--- START ---

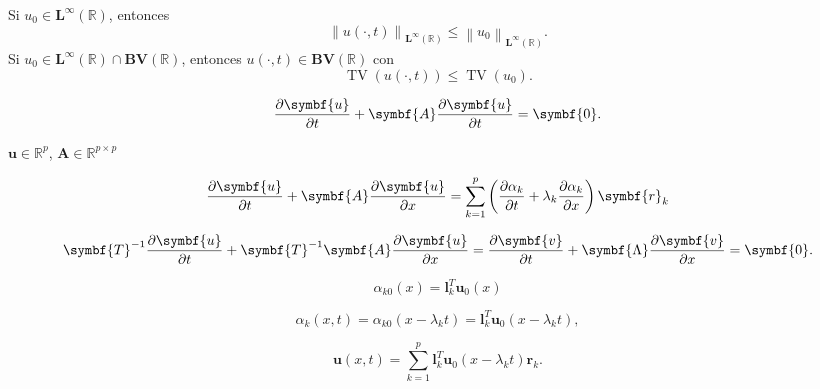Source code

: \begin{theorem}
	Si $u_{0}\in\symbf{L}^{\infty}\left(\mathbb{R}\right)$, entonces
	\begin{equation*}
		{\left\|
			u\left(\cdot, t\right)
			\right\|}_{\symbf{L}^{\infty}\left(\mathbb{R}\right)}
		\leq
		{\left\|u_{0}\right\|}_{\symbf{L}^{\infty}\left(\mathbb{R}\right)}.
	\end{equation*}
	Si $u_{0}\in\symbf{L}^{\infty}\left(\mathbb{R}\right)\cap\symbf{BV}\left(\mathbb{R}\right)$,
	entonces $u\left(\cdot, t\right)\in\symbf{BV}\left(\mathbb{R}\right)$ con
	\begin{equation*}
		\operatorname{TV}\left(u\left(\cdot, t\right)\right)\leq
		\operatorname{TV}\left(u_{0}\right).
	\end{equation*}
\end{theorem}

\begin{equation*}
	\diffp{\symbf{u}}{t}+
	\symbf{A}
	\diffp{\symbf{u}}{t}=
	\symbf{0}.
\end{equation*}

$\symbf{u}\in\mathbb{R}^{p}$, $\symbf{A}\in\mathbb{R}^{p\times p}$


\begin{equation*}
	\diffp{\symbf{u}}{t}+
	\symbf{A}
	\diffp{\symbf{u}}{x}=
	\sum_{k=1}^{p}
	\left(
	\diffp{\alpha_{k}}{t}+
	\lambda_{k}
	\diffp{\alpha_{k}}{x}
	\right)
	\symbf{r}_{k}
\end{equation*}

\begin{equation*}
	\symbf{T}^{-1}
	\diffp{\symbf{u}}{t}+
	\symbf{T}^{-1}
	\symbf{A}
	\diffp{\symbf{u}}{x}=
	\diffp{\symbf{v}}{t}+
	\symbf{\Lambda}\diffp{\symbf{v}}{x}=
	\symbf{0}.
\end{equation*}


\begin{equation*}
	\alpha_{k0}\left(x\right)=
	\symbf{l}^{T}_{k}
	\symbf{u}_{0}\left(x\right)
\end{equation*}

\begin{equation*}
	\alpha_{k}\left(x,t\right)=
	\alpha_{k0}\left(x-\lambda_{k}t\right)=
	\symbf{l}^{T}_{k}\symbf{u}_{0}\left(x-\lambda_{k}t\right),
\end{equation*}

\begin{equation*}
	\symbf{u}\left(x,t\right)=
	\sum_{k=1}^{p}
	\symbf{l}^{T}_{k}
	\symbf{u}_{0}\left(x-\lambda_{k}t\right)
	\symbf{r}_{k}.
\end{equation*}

--- END ---

▶ **EXERCISE GOAL**
A verbatim copy of the listing, with all pictures removed, is required.

▶ **EXPECTED ANSWER**
Source code

: \begin{theorem}
	Si $u_{0}\in\symbf{L}^{\infty}\left(\mathbb{R}\right)$, entonces
	\begin{equation*}
		{\left\|
			u\left(\cdot, t\right)
			\right\|}_{\symbf{L}^{\infty}\left(\mathbb{R}\right)}
		\leq
		{\left\|u_{0}\right\|}_{\symbf{L}^{\infty}\left(\mathbb{R}\right)}.
	\end{equation*}
	Si $u_{0}\in\symbf{L}^{\infty}\left(\mathbb{R}\right)\cap\symbf{BV}\left(\mathbb{R}\right)$,
	entonces $u\left(\cdot, t\right)\in\symbf{BV}\left(\mathbb{R}\right)$ con
	\begin{equation*}
		\operatorname{TV}\left(u\left(\cdot, t\right)\right)\leq
		\operatorname{TV}\left(u_{0}\right).
	\end{equation*}
\end{theorem}

\begin{equation*}
	\diffp{\symbf{u}}{t}+
	\symbf{A}
	\diffp{\symbf{u}}{t}=
	\symbf{0}.
\end{equation*}

$\symbf{u}\in\mathbb{R}^{p}$, $\symbf{A}\in\mathbb{R}^{p\times p}$


\begin{equation*}
	\diffp{\symbf{u}}{t}+
	\symbf{A}
	\diffp{\symbf{u}}{x}=
	\sum_{k=1}^{p}
	\left(
	\diffp{\alpha_{k}}{t}+
	\lambda_{k}
	\diffp{\alpha_{k}}{x}
	\right)
	\symbf{r}_{k}
\end{equation*}

\begin{equation*}
	\symbf{T}^{-1}
	\diffp{\symbf{u}}{t}+
	\symbf{T}^{-1}
	\symbf{A}
	\diffp{\symbf{u}}{x}=
	\diffp{\symbf{v}}{t}+
	\symbf{\Lambda}\diffp{\symbf{v}}{x}=
	\symbf{0}.
\end{equation*}


\begin{equation*}
	\alpha_{k0}\left(x\right)=
	\symbf{l}^{T}_{k}
	\symbf{u}_{0}\left(x\right)
\end{equation*}

\begin{equation*}
	\alpha_{k}\left(x,t\right)=
	\alpha_{k0}\left(x-\lambda_{k}t\right)=
	\symbf{l}^{T}_{k}\symbf{u}_{0}\left(x-\lambda_{k}t\right),
\end{equation*}

\begin{equation*}
	\symbf{u}\left(x,t\right)=
	\sum_{k=1}^{p}
	\symbf{l}^{T}_{k}
	\symbf{u}_{0}\left(x-\lambda_{k}t\right)
	\symbf{r}_{k}.
\end{equation*}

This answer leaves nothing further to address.